Quanto al motivo riguardante gli interessi corrispettivi e la loro pretesa usurarietà, va anzitutto rilevato che la nullità della clausola determinativa degli interessi non si estende all'intero contratto, sì che permane in ogni caso l'obbligo del mutuatario di restituire il capitale;
con la conseguenza che le contestazioni sollevate dall'opponente, incidendo unicamente sul quantum della pretesa creditoria, possono al più rilevare in sede distributiva. A ciò si aggiunga che, per costante giurisprudenza, in caso di opposizione relativa al quantum debeatur, poiché l'eccessività della somma portata nel precetto non lo travolge per l'intero ma ne determina la nullità o inefficacia parziale per la somma eccedente, il giudice provvede alla sua determinazione, con la conseguenza che l'intimazione rimane valida per la somma effettivamente dovuta. In ragione di tanto, il giudice dell'opposizione all'esecuzione non può pronunciare una sentenza di condanna del debitore al pagamento della minor somma così determinata, perché in questo caso si duplicherebbe il titolo esecutivo, ma deve limitarsi ad accertare, eventualmente anche con l'ausilio di consulente tecnico, quale sia l'esatto ambito oggettivo e soggettivo del suddetto titolo.

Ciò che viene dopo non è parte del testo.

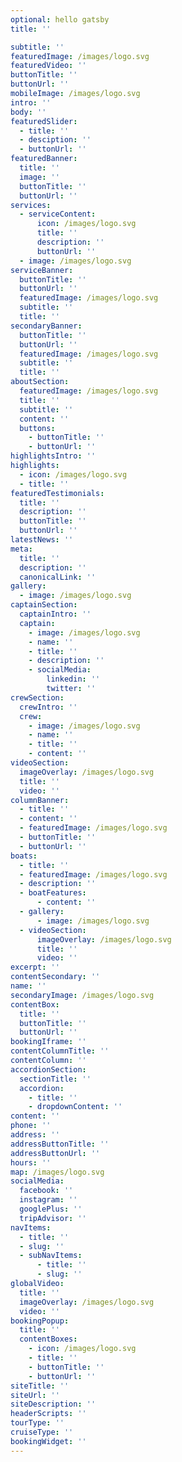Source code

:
 ```yaml
---
optional: hello gatsby
title: ''

subtitle: ''
featuredImage: /images/logo.svg
featuredVideo: ''
buttonTitle: ''
buttonUrl: ''
mobileImage: /images/logo.svg
intro: ''
body: ''
featuredSlider:
  - title: ''
  - desciption: ''
  - buttonUrl: ''
featuredBanner:
  title: ''
  image: ''
  buttonTitle: ''
  buttonUrl: ''
services:
  - serviceContent:
      icon: /images/logo.svg
      title: ''
      description: ''
      buttonUrl: ''
  - image: /images/logo.svg
serviceBanner:
  buttonTitle: ''
  buttonUrl: ''
  featuredImage: /images/logo.svg
  subtitle: ''
  title: ''
secondaryBanner:
  buttonTitle: ''
  buttonUrl: ''
  featuredImage: /images/logo.svg
  subtitle: ''
  title: ''
aboutSection:
  featuredImage: /images/logo.svg
  title: ''
  subtitle: ''
  content: ''
  buttons:
    - buttonTitle: ''
    - buttonUrl: ''
highlightsIntro: ''
highlights:
  - icon: /images/logo.svg
  - title: ''
featuredTestimonials:
  title: ''
  description: ''
  buttonTitle: ''
  buttonUrl: ''
latestNews: ''
meta:
  title: ''
  description: ''
  canonicalLink: ''
gallery:
  - image: /images/logo.svg
captainSection:
  captainIntro: ''
  captain:
    - image: /images/logo.svg
    - name: ''
    - title: ''
    - description: ''
    - socialMedia:
        linkedin: ''
        twitter: ''
crewSection:
  crewIntro: ''
  crew:
    - image: /images/logo.svg
    - name: ''
    - title: ''
    - content: ''
videoSection:
  imageOverlay: /images/logo.svg
  title: ''
  video: ''
columnBanner:
  - title: ''
  - content: ''
  - featuredImage: /images/logo.svg
  - buttonTitle: ''
  - buttonUrl: ''
boats:
  - title: ''
  - featuredImage: /images/logo.svg
  - description: ''
  - boatFeatures:
      - content: ''
  - gallery:
      - image: /images/logo.svg
  - videoSection:
      imageOverlay: /images/logo.svg
      title: ''
      video: ''
excerpt: ''
contentSecondary: ''
name: ''
secondaryImage: /images/logo.svg
contentBox:
  title: ''
  buttonTitle: ''
  buttonUrl: ''
bookingIframe: ''
contentColumnTitle: ''
contentColumn: ''
accordionSection:
  sectionTitle: ''
  accordion:
    - title: ''
    - dropdownContent: ''
content: ''
phone: ''
address: ''
addressButtonTitle: ''
addressButtonUrl: ''
hours: ''
map: /images/logo.svg
socialMedia:
  facebook: ''
  instagram: ''
  googlePlus: ''
  tripAdvisor: ''
navItems:
  - title: ''
  - slug: ''
  - subNavItems:
      - title: ''
      - slug: ''
globalVideo:
  title: ''
  imageOverlay: /images/logo.svg
  video: ''
bookingPopup:
  title: ''
  contentBoxes:
    - icon: /images/logo.svg
    - title: ''
    - buttonTitle: ''
    - buttonUrl: ''
siteTitle: ''
siteUrl: ''
siteDescription: ''
headerScripts: ''
tourType: ''
cruiseType: ''
bookingWidget: ''
---
```


<!--Use this to force Gatsby to deal with optional images-->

In ogni caso l'eccezione è destituita di fondamento, atteso che, nel proprio elaborato,
l'ausiliario nominato ha chiarito che Il TEG applicato era pari al 6,73 %, come tale inferiore al Tasso soglia alla stipula contrattuale, pari al 9,00%.
Anche l'eccezione di nullità della clausola del contratto di mutuo relativa al parametro
Euribor è priva di pregio e non può essere accolta.
La Corte di Cassazione, Terza Sezione Civile, con ordinanza del 13 dicembre 2023,
n. 34889 ha stabilito che “qualsiasi forma di distorsione della concorrenza del mercato, in qualunque forma venga posta in essere, costituisce comportamento rilevante ai fini dell'accertamento della violazione dell'art. 2 legge antitrust. La decisione della
Commissione Europea del 4 dicembre 2013, sanzionatoria della condotta di manipolazione dell'Euribor, deve essere considerata «prova privilegiata», a supporto della domanda di nullità dei tassi, a prescindere se la Banca mutuante abbia o meno preso parte all'intesa anticoncorrenziale”. Ha quindi aggiunto che “Il valore di prova privilegiata prescinde dalla circostanza che all'intesa illecita abbia o meno partecipato la banca finanziatrice, poiché oggetto del divieto di cui all' art. 2 della l. n. 287/1990 è qualunque contratto o negozio a valle che costituisca applicazione delle intese illecite concluse a monte.”
In discontinuità con tale pronunciamento la Corte di Cassazione (Cass. Terza Sez. sent. n. 12007/2024), da ultimo, con una pronuncia che questo Tribunale condivide, ha statuito che “Nel caso di contratti di mutuo contenenti clausole che, per determinare la misura del tasso di interesse, facciano riferimento) la quale all'Euribor, stipulati con istituti estranei alle intese e alle pratiche anticoncorrenziali censurate dalla
Commissione Europea, deve essere esclusa la sussistenza di nullità, salvo la prova della conoscenza di tali accordi illeciti e dell'intento di conformarvi oggettivamente il regolamento contrattuale. Per ritenere la clausola determinativa degli interessi viziata per impossibilità (anche temporanea) di determinazione dell'oggetto, deve essere fornita compiuta prova della manipolazione del parametro Euribor”.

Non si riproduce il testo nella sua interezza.